>>>>

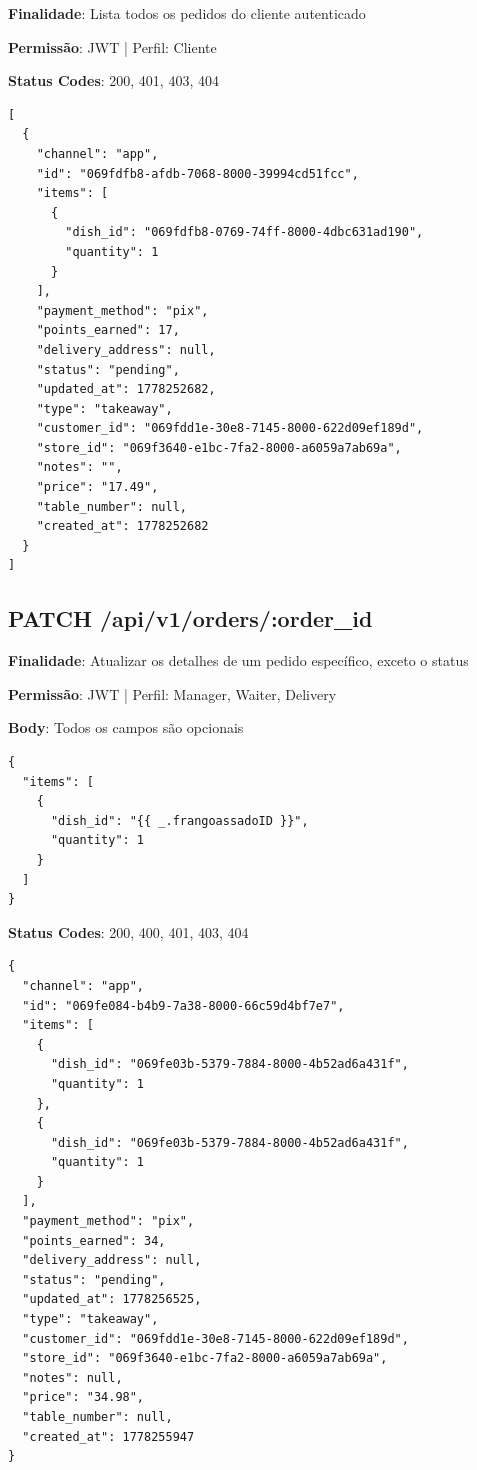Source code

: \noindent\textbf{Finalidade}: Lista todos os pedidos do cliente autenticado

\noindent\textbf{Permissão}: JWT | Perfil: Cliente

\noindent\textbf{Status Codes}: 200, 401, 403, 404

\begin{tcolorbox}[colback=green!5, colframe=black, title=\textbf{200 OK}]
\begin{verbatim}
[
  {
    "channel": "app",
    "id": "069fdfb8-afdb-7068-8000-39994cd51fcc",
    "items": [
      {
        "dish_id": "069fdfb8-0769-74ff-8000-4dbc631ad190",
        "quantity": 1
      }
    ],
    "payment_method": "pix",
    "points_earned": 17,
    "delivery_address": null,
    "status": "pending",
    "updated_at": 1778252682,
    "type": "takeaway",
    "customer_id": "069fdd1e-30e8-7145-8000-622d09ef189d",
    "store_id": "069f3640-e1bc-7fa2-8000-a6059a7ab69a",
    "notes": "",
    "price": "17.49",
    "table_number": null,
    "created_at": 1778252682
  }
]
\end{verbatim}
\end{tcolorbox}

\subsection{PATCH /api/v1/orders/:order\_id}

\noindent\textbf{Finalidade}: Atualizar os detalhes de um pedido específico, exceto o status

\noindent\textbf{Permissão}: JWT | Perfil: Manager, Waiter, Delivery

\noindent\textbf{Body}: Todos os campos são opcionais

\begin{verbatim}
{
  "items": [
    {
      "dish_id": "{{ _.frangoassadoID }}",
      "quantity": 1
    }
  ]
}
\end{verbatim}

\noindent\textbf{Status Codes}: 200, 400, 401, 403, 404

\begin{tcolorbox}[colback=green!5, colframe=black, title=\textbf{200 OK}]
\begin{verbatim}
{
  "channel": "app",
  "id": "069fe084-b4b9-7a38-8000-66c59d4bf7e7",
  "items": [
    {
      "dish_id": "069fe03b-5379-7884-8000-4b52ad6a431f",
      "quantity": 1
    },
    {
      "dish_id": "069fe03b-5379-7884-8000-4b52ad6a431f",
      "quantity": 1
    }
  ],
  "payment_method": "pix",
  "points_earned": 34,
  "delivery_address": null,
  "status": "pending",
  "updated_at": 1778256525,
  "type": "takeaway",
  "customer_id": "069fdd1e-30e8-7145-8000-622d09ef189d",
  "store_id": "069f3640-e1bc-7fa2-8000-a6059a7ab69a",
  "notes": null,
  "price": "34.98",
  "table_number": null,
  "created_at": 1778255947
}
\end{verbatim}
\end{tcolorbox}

<<<<
>>>>

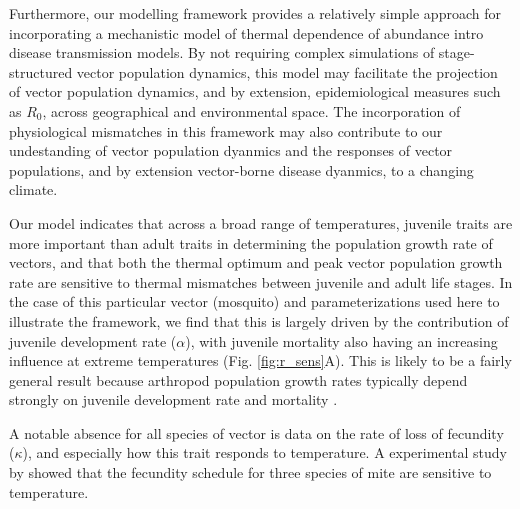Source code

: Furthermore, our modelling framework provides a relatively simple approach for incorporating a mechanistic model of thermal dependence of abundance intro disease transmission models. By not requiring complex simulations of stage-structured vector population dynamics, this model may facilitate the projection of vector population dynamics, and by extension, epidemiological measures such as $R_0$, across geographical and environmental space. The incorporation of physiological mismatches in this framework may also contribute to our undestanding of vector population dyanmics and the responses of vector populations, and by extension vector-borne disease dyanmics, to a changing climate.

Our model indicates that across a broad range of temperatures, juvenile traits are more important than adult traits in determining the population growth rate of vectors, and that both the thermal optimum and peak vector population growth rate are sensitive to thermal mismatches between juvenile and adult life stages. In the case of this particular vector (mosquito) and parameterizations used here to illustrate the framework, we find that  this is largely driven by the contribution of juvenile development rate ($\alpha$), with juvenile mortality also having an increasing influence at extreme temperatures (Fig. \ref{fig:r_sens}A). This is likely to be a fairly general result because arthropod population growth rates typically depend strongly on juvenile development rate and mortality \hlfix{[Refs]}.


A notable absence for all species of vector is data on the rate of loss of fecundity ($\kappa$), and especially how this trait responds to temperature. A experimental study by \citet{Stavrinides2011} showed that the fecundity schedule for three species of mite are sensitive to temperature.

<<<<
>>>>

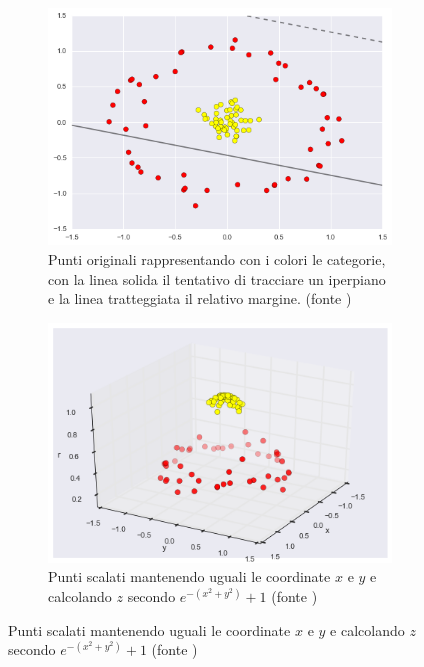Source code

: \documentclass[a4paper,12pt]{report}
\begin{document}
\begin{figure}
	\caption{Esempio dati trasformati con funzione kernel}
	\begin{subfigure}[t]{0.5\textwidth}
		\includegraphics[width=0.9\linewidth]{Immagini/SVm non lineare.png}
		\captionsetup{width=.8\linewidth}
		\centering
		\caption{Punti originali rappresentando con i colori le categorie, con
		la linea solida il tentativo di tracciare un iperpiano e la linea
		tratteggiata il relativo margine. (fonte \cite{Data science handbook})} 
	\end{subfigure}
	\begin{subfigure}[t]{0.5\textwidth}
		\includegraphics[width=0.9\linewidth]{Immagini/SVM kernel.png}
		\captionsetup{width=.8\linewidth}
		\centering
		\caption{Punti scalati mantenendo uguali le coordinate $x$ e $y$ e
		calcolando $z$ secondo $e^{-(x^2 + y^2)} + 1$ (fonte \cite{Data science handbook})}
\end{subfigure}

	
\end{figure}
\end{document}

<<<<

TASK GOAL - Go through the records and gather the lines that hold "also".

WRITTEN RESPONSE -
: Furthermore, our modelling framework provides a relatively simple approach for incorporating a mechanistic model of thermal dependence of abundance intro disease transmission models. By not requiring complex simulations of stage-structured vector population dynamics, this model may facilitate the projection of vector population dynamics, and by extension, epidemiological measures such as $R_0$, across geographical and environmental space. The incorporation of physiological mismatches in this framework may also contribute to our undestanding of vector population dyanmics and the responses of vector populations, and by extension vector-borne disease dyanmics, to a changing climate.
Our model indicates that across a broad range of temperatures, juvenile traits are more important than adult traits in determining the population growth rate of vectors, and that both the thermal optimum and peak vector population growth rate are sensitive to thermal mismatches between juvenile and adult life stages. In the case of this particular vector (mosquito) and parameterizations used here to illustrate the framework, we find that  this is largely driven by the contribution of juvenile development rate ($\alpha$), with juvenile mortality also having an increasing influence at extreme temperatures (Fig. \ref{fig:r_sens}A). This is likely to be a fairly general result because arthropod population growth rates typically depend strongly on juvenile development rate and mortality \hlfix{[Refs]}.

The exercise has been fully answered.